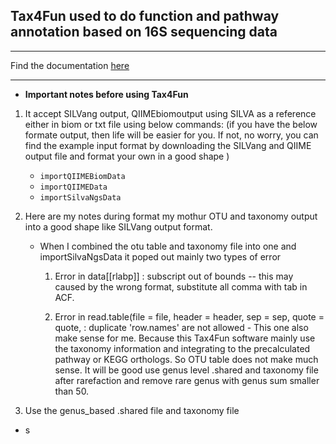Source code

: ## Tax4Fun used to do function and pathway annotation based on 16S sequencing data

---

Find the documentation [here](http://tax4fun.gobics.de/)

---

* **Important notes before using Tax4Fun**

1. It accept SILVang output, QIIMEbiomoutput using SILVA as a reference either in biom or txt file using below commands:
  (if you have the below formate output, then life will be easier for you. If not, no worry, you can find the example input format by downloading the SILVang and QIIME output file and format your own in a good shape )
  
   * ``importQIIMEBiomData``
   * ``importQIIMEData``
   * ``importSilvaNgsData``
    
2. Here are my notes during format my mothur OTU and taxonomy output into a good shape like SILVang output format.
    
   * When I combined the otu table and taxonomy file into one and importSilvaNgsData it poped out mainly two types of error
    
     1. Error in data[[rlabp]] : subscript out of bounds -- this may caused by the wrong format, substitute all comma with tab in ACF.
      
     2. Error in read.table(file = file, header = header, sep = sep, quote = quote, : duplicate 'row.names' are not allowed - This one also make sense for me. Because this Tax4Fun software mainly use the taxonomy information and integrating to the precalculated pathway or KEGG orthologs. So OTU table does not make much sense. It will be good use genus level .shared and taxonomy file after rarefaction and remove rare genus with genus sum smaller than 50.
      
 3. Use the genus_based .shared file and taxonomy file
 
  * s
★ ★ ★
◆ **WHAT TO WORK ON**: Whenever the word "with" appears in a line of the listing, report that line.

◆ **RESULT FOR THIS EXERCISE**:
     1. Error in data[[rlabp]] : subscript out of bounds -- this may caused by the wrong format, substitute all comma with tab in ACF.
     2. Error in read.table(file = file, header = header, sep = sep, quote = quote, : duplicate 'row.names' are not allowed - This one also make sense for me. Because this Tax4Fun software mainly use the taxonomy information and integrating to the precalculated pathway or KEGG orthologs. So OTU table does not make much sense. It will be good use genus level .shared and taxonomy file after rarefaction and remove rare genus with genus sum smaller than 50.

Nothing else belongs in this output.